A Teoria Corpomídia desenvolvida por Christine Greiner e Helena Katz, pesquisadoras e professoras da PUC/SP, não poderia deixar de ser exposta nesse texto. O conceito é uma abordagem interdisciplinar que considera o corpo como mediador, no sentido de re-apresentar informações que “capta” do ambiente. Nas ciências cognitivas, a relação do corpo com o ambiente ganha uma nova configuração, cada aprendizado traz ao corpo uma rede particular de conexões. Tal teoria considera o corpo uma espécie de mídia em que a informação passa por ele e desenha suas interfaces. O corpomídia é resultado de acordos entre mecanismos de produção, armazenamento, transformação e distribuição de informação. Na compreensão da vida como uma rede de troca de informações e conexões, a ideia de corpo como mídia é essencial.

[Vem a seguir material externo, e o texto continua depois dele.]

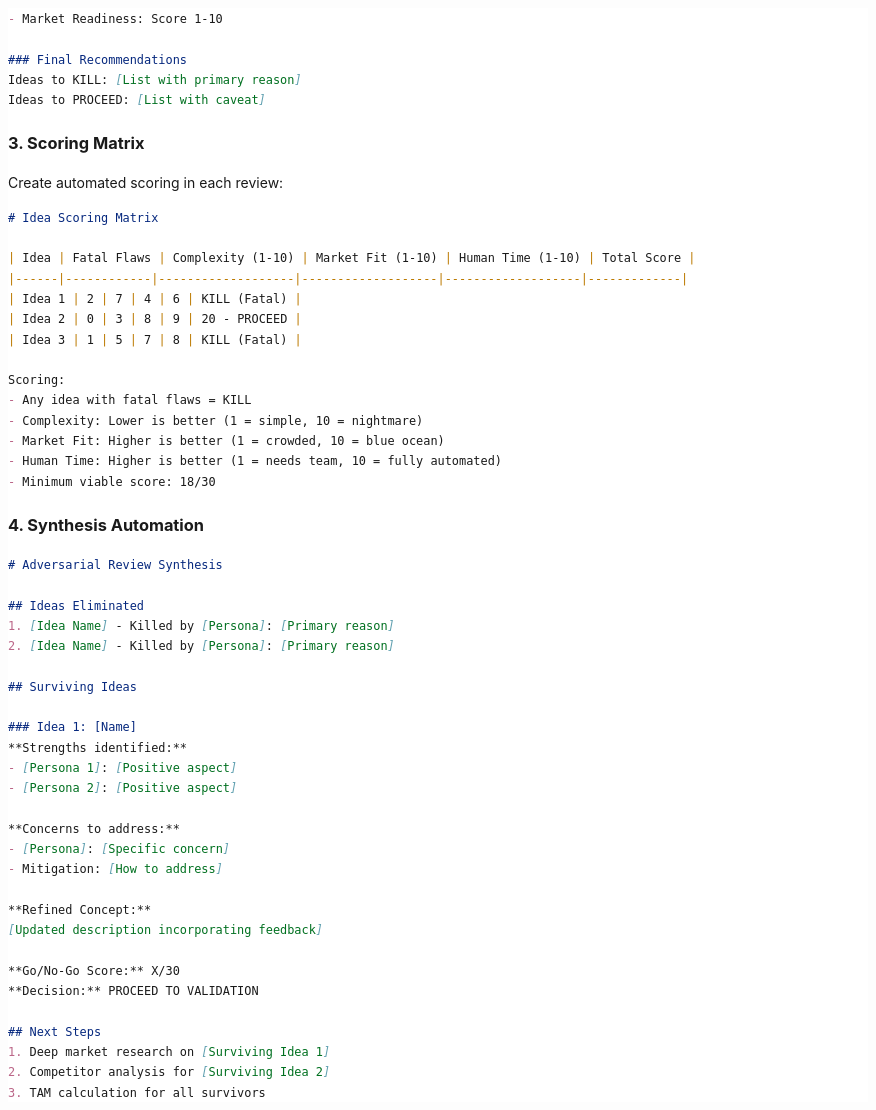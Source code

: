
 ```markdown
- Market Readiness: Score 1-10

### Final Recommendations
Ideas to KILL: [List with primary reason]
Ideas to PROCEED: [List with caveat]
```

### 3. Scoring Matrix

Create automated scoring in each review:

```markdown
# Idea Scoring Matrix

| Idea | Fatal Flaws | Complexity (1-10) | Market Fit (1-10) | Human Time (1-10) | Total Score |
|------|------------|-------------------|-------------------|-------------------|-------------|
| Idea 1 | 2 | 7 | 4 | 6 | KILL (Fatal) |
| Idea 2 | 0 | 3 | 8 | 9 | 20 - PROCEED |
| Idea 3 | 1 | 5 | 7 | 8 | KILL (Fatal) |

Scoring:
- Any idea with fatal flaws = KILL
- Complexity: Lower is better (1 = simple, 10 = nightmare)
- Market Fit: Higher is better (1 = crowded, 10 = blue ocean)
- Human Time: Higher is better (1 = needs team, 10 = fully automated)
- Minimum viable score: 18/30
```

### 4. Synthesis Automation

```markdown
# Adversarial Review Synthesis

## Ideas Eliminated
1. [Idea Name] - Killed by [Persona]: [Primary reason]
2. [Idea Name] - Killed by [Persona]: [Primary reason]

## Surviving Ideas

### Idea 1: [Name]
**Strengths identified:**
- [Persona 1]: [Positive aspect]
- [Persona 2]: [Positive aspect]

**Concerns to address:**
- [Persona]: [Specific concern]
- Mitigation: [How to address]

**Refined Concept:**
[Updated description incorporating feedback]

**Go/No-Go Score:** X/30
**Decision:** PROCEED TO VALIDATION

## Next Steps
1. Deep market research on [Surviving Idea 1]
2. Competitor analysis for [Surviving Idea 2]
3. TAM calculation for all survivors
```
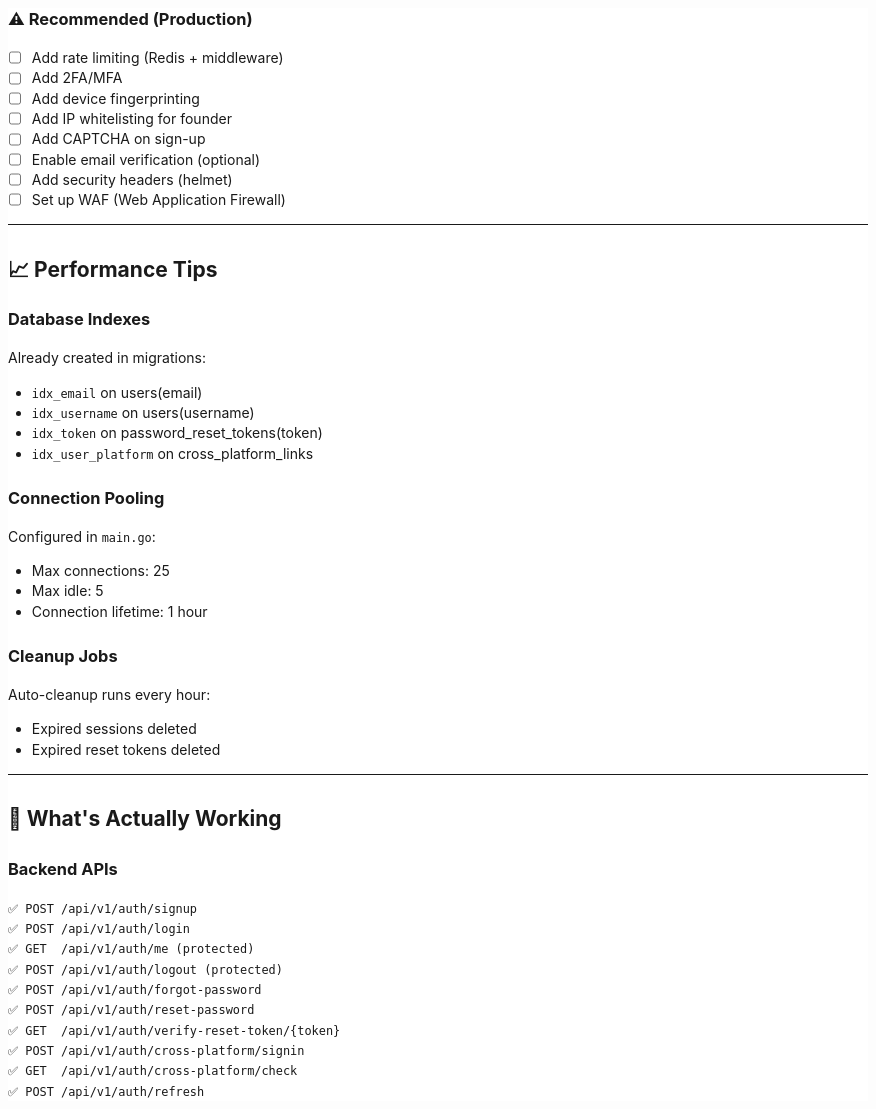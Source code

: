 ### ⚠️ Recommended (Production)
- [ ] Add rate limiting (Redis + middleware)
- [ ] Add 2FA/MFA
- [ ] Add device fingerprinting
- [ ] Add IP whitelisting for founder
- [ ] Add CAPTCHA on sign-up
- [ ] Enable email verification (optional)
- [ ] Add security headers (helmet)
- [ ] Set up WAF (Web Application Firewall)

---

## 📈 Performance Tips

### Database Indexes
Already created in migrations:
- `idx_email` on users(email)
- `idx_username` on users(username)
- `idx_token` on password_reset_tokens(token)
- `idx_user_platform` on cross_platform_links

### Connection Pooling
Configured in `main.go`:
- Max connections: 25
- Max idle: 5
- Connection lifetime: 1 hour

### Cleanup Jobs
Auto-cleanup runs every hour:
- Expired sessions deleted
- Expired reset tokens deleted

---

## 🎯 What's Actually Working

### Backend APIs
```
✅ POST /api/v1/auth/signup
✅ POST /api/v1/auth/login
✅ GET  /api/v1/auth/me (protected)
✅ POST /api/v1/auth/logout (protected)
✅ POST /api/v1/auth/forgot-password
✅ POST /api/v1/auth/reset-password
✅ GET  /api/v1/auth/verify-reset-token/{token}
✅ POST /api/v1/auth/cross-platform/signin
✅ GET  /api/v1/auth/cross-platform/check
✅ POST /api/v1/auth/refresh
```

Importa a esse texto mostrar, de maneira breve, as possibilidades das relações do corpo nos estudos de comunicação. Nosso corpo é o nosso suporte para as relações, conexões e expressões, sendo para Foucault um sítio em que os discursos se inscrevem resultantes de contínuas negociações de informações com o ambiente. Ressaltamos a importância de questões corporais na comunicação como uma forma de compreensão dos outros e de nós mesmo. Essa dialética é necessária para abrir as pesquisas de comunicação para o engajamento social. O olhar humano deve contribuir para nossa relação/conexão como o mundo, pois o corpo não é somente nossa mídia primária… É o refúgio de nossa alma; o suporte da nossa vida.